With so many buildings, tunnels, bridges, roads and other structures made from concrete, the need to carry out concrete repairs will be a regular occurrence. But maintaining a concrete-heavy environment has led to concerns about the impact on the environment.

Embodied carbon accounts for 11 per cent of total carbon emissions in the UK, according to the World Green Building Council, and is believed to cause eight per cent of emissions worldwide.

This means both that its continued use could pose an environmental problem, but also that there is an opportunity to create a greener environment with the development of new kinds of concrete with lower levels of carbon.

This is exactly what a new project in the UK is setting out to accomplish, Specification Online reports.

Design experts Akerlof, Materials manufacturer Forterra and construction firm PCE are joining with engineers Curtains and sustainability consultancy firm Accelar in a project aimed at reducing the emissions of pre-cast concrete.

The scheme has been funded by the Ministry of Justice (MoJ) as part of its efforts to increase green infrastructure and decarbonise the economy.

Known as the Decarbonising Concrete Project (DPC), the aim is to help the MoJ reduce carbon emissions from its own properties, with the additional benefit that gains made in cutting carbon from building work will be shared with other sectors such as housing and public health and education facilities.

However, the project is not simply about cutting carbon, as it will seek to do so without diminishing the effectiveness of concrete in creating and sustaining effective structures. Thus a broader, holistic approach is central to the projects aims.
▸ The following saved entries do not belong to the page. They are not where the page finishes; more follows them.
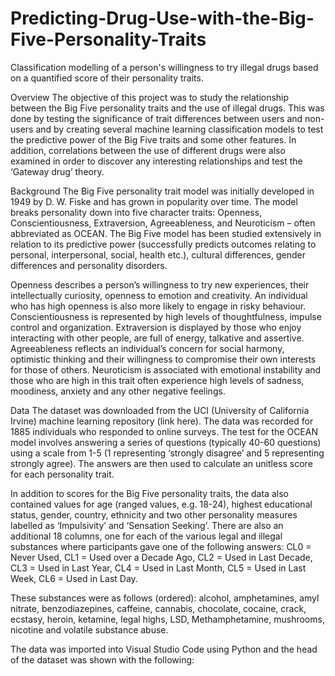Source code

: # Predicting-Drug-Use-with-the-Big-Five-Personality-Traits
Classification modelling of a person's willingness to try illegal drugs based on a quantified score of their personality traits.

Overview
The objective of this project was to study the relationship between the Big Five personality traits and the use of illegal drugs. This was done by testing the significance of trait differences between users and non-users and by creating several machine learning classification models to test the predictive power of the Big Five traits and some other features. In addition, correlations between the use of different drugs were also examined in order to discover any interesting relationships and test the ‘Gateway drug’ theory. 

Background
The Big Five personality trait model was initially developed in 1949 by D. W. Fiske and has grown in popularity over time. The model breaks personality down into five character traits: Openness, Conscientiousness, Extraversion, Agreeableness, and Neuroticism – often abbreviated as OCEAN. The Big Five model has been studied extensively in relation to its predictive power (successfully predicts outcomes relating to personal, interpersonal, social, health etc.), cultural differences, gender differences and personality disorders. 

Openness describes a person’s willingness to try new experiences, their intellectually curiosity, openness to emotion and creativity. An individual who has high openness is also more likely to engage in risky behaviour. Conscientiousness is represented by high levels of thoughtfulness, impulse control and organization. Extraversion is displayed by those who enjoy interacting with other people, are full of energy, talkative and assertive. Agreeableness reflects an individual’s concern for social harmony, optimistic thinking and their willingness to compromise their own interests for those of others. Neuroticism is associated with emotional instability and those who are high in this trait often experience high levels of sadness, moodiness, anxiety and any other negative feelings. 

Data
The dataset was downloaded from the UCI (University of California Irvine) machine learning repository (link here). The data was recorded for 1885 individuals who responded to online surveys. The test for the OCEAN model involves answering a series of questions (typically 40-60 questions) using a scale from 1-5 (1 representing ‘strongly disagree’ and 5 representing strongly agree). The answers are then used to calculate an unitless score for each personality trait. 

In addition to scores for the Big Five personality traits, the data also contained values for age (ranged values, e.g. 18-24), highest educational status, gender, country, ethnicity and two other personality measures labelled as ‘Impulsivity’ and ‘Sensation Seeking’. There are also an additional 18 columns, one for each of the various legal and illegal substances where participants gave one of the following answers: CL0 = Never Used, CL1 = Used over a Decade Ago, CL2 = Used in Last Decade, CL3 = Used in Last Year, CL4 =  Used in Last Month, CL5 = Used in Last Week, CL6 = Used in Last Day.

These substances were as follows (ordered): alcohol, amphetamines, amyl nitrate, benzodiazepines, caffeine, cannabis, chocolate, cocaine, crack, ecstasy, heroin, ketamine, legal highs, LSD, Methamphetamine, mushrooms, nicotine and volatile substance abuse. 

The data was imported into Visual Studio Code using Python and the head of the dataset was shown with the following: 
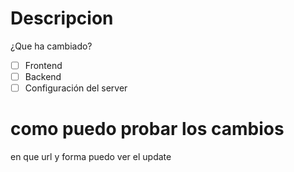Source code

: # Descripcion 
¿Que ha cambiado?
- [ ] Frontend
- [ ] Backend
- [ ] Configuración del server

# como puedo probar los cambios
en que url y forma puedo ver el update
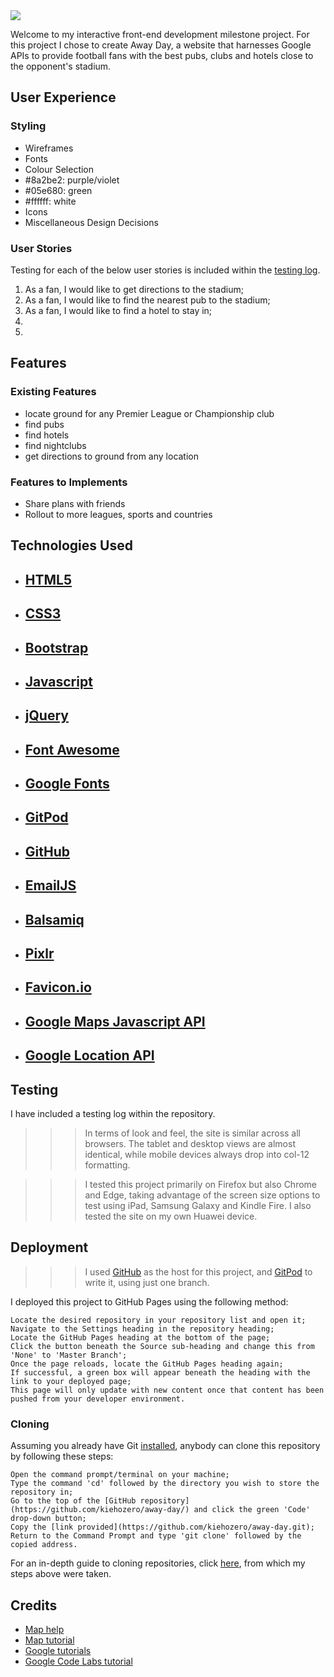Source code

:<img src="#">

Welcome to my interactive front-end development milestone project. For this project I chose to create Away Day, a website that harnesses Google APIs to provide football fans with the best pubs, clubs and hotels close to the opponent's stadium.

## User Experience

### Styling

- Wireframes
- Fonts
- Colour Selection 
 - #8a2be2: purple/violet
 - #05e680: green
 - #ffffff: white
- Icons
- Miscellaneous Design Decisions

### User Stories

Testing for each of the below user stories is included within the [testing log](TESTING.md).

1. As a fan, I would like to get directions to the stadium;
2. As a fan, I would like to find the nearest pub to the stadium;
3. As a fan, I would like to find a hotel to stay in;
4. 
5. 

## Features

### Existing Features
- locate ground for any Premier League or Championship club
- find pubs
- find hotels
- find nightclubs
- get directions to ground from any location

### Features to Implements

- Share plans with friends
- Rollout to more leagues, sports and countries

## Technologies Used

- [HTML5](https://en.wikipedia.org/wiki/HTML5)
    - 
- [CSS3](https://en.wikipedia.org/wiki/CSS3)
    - 
- [Bootstrap](https://getbootstrap.com/)
    - 
- [Javascript](https://www.javascript.com/)
    - 
- [jQuery](https://jquery.com/)
    - 
- [Font Awesome](https://fontawesome.com/)
    - 
- [Google Fonts](https://fonts.google.com/)
    - 
- [GitPod](https://www.gitpod.io/)
    - 
- [GitHub](https://www.github.com/)
    - 
- [EmailJS](https://www.emailjs.com/)
    - 
- [Balsamiq](https://www.balsamiq.com/)
    - 
- [Pixlr](https://www.pixlr.com/)
    - 
- [Favicon.io](https://favicon.io/)
    - 
- [Google Maps Javascript API]()
    - 
- [Google Location API]()
    - 

## Testing

I have included a testing log within the repository.

>>> In terms of look and feel, the site is similar across all browsers. The tablet and desktop views are almost identical, while mobile devices always drop into col-12 formatting.

>>> I tested this project primarily on Firefox but also Chrome and Edge, taking advantage of the screen size options to test using iPad, Samsung Galaxy and Kindle Fire. I also tested the site on my own Huawei device.

## Deployment

>>> I used [GitHub](https://www.github.com/) as the host for this project, and [GitPod](https://www.gitpod.io/) to write it, using just one branch.

I deployed this project to GitHub Pages using the following method:

    Locate the desired repository in your repository list and open it;
    Navigate to the Settings heading in the repository heading;
    Locate the GitHub Pages heading at the bottom of the page;
    Click the button beneath the Source sub-heading and change this from 'None' to 'Master Branch';
    Once the page reloads, locate the GitHub Pages heading again;
    If successful, a green box will appear beneath the heading with the link to your deployed page;
    This page will only update with new content once that content has been pushed from your developer environment.

### Cloning

Assuming you already have Git [installed](https://git-scm.com/download/), anybody can clone this repository by following these steps:

    Open the command prompt/terminal on your machine;
    Type the command 'cd' followed by the directory you wish to store the repository in;
    Go to the top of the [GitHub repository](https://github.com/kiehozero/away-day/) and click the green 'Code' drop-down button;
    Copy the [link provided](https://github.com/kiehozero/away-day.git);
    Return to the Command Prompt and type 'git clone' followed by the copied address.

For an in-depth guide to cloning repositories, click [here](https://www.howtogeek.com/451360/how-to-clone-a-github-repository/), from which my steps above were taken.

## Credits
- [Map help](https://www.sitepoint.com/google-maps-javascript-api-the-right-way/)
- [Map tutorial](https://www.youtube.com/playlist?list=PLgGbWId6zgaXFR4SW_3qJ55cxmEqRNIzx)
- [Google tutorials](https://developers.google.com/maps/documentation)
- [Google Code Labs tutorial](https://codelabs.developers.google.com/codelabs/google-maps-nearby-search-js/#0)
The DPC is set up to work in three stages. Firstly, to optimise design by reducing source material use. Secondly, to incorporate and test the effectiveness of new component substances and thirdly to examine how production and logistics solutions can cut emissions.

Founding partner at Akerlof John Handscomb said: “This pilot brings together innovators from each stage of the process to tackle this challenge directly through a real-life project,” adding that the member organisations are “extremely hopeful” of success in enabling the delivery of “better outcomes” across construction.

Forterra chief operating officer Stephen Harrison said the project was about putting together a UK team backed by government money with a clear aim of reducing carbon in UK construction, noting that this represents “a vital focus to keep our climate goals within reach as recovery measures stimulate the sector to increase building”.

Among the possible solutions to cutting carbon may be the use of graphene, according to researchers at the University of Manchester.

In a joint project between the university and Nationwide Engineering – a firm set up by alumni from the university – it was found that including a very small amount of graphene can increase the strength of the material by 30 per cent compared with standard concrete. This was measured in the flooring slabs at a new leisure centre in Amesbury, Wiltshire.

This means the amount of concrete needed to achieve the same structural performance is correspondingly reduced.

Managing director of Nationwide Engineering Alex McDermott said: “We are thrilled to have developed and constructed this game-changing, graphene-enhanced concrete on a real project.”